* WORK ITEM
Among the entries, find the lines with the string "context" and copy them.

* DATA RECORDS
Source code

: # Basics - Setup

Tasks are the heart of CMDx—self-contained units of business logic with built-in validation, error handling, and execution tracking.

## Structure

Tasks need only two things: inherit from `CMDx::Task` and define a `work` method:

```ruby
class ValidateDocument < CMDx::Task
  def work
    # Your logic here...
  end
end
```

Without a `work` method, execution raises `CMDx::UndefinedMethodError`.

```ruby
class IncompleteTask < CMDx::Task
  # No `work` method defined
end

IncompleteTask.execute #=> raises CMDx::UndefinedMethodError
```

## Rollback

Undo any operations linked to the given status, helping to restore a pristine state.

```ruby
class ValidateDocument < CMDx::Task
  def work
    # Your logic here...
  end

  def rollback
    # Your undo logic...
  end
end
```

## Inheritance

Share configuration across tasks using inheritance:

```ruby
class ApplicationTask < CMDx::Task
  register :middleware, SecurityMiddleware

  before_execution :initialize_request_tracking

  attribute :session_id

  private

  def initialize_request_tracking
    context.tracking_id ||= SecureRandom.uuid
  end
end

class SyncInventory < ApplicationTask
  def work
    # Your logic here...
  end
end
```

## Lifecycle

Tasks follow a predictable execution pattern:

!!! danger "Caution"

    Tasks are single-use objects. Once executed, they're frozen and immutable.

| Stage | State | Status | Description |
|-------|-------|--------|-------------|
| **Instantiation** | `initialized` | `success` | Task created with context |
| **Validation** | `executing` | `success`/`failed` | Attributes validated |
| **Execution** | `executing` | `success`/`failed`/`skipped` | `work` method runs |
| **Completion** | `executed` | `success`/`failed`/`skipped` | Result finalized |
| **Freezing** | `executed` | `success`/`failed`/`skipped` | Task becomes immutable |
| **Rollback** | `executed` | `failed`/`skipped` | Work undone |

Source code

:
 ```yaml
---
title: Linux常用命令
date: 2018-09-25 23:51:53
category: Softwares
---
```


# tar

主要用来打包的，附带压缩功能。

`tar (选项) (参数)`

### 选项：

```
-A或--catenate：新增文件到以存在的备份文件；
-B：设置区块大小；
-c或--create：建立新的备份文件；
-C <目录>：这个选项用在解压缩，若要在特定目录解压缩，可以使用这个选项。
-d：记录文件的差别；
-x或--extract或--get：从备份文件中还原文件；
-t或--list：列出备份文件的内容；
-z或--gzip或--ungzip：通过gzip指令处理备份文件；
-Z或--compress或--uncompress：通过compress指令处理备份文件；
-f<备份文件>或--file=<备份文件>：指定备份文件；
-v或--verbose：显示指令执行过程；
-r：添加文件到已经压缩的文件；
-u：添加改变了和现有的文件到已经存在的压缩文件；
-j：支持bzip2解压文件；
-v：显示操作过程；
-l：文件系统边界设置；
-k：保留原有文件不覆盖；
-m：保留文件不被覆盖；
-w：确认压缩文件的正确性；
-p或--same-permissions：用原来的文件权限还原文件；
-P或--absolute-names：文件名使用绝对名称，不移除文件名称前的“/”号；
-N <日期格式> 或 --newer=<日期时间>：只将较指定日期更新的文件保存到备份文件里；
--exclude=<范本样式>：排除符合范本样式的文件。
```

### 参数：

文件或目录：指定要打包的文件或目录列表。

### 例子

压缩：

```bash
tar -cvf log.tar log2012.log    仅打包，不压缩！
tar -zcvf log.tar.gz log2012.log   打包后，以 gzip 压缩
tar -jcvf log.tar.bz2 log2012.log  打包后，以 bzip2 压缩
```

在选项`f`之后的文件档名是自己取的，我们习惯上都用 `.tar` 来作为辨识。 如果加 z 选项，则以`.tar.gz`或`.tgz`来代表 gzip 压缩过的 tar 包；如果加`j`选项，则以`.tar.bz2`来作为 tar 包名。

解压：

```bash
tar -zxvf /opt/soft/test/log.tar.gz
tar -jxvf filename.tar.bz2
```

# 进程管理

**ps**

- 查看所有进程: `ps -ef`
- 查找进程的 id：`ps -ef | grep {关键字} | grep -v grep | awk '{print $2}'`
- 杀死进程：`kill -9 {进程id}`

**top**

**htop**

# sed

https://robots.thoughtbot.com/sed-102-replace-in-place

* WRITTEN REPLY
    context.tracking_id ||= SecureRandom.uuid
| **Instantiation** | `initialized` | `success` | Task created with context |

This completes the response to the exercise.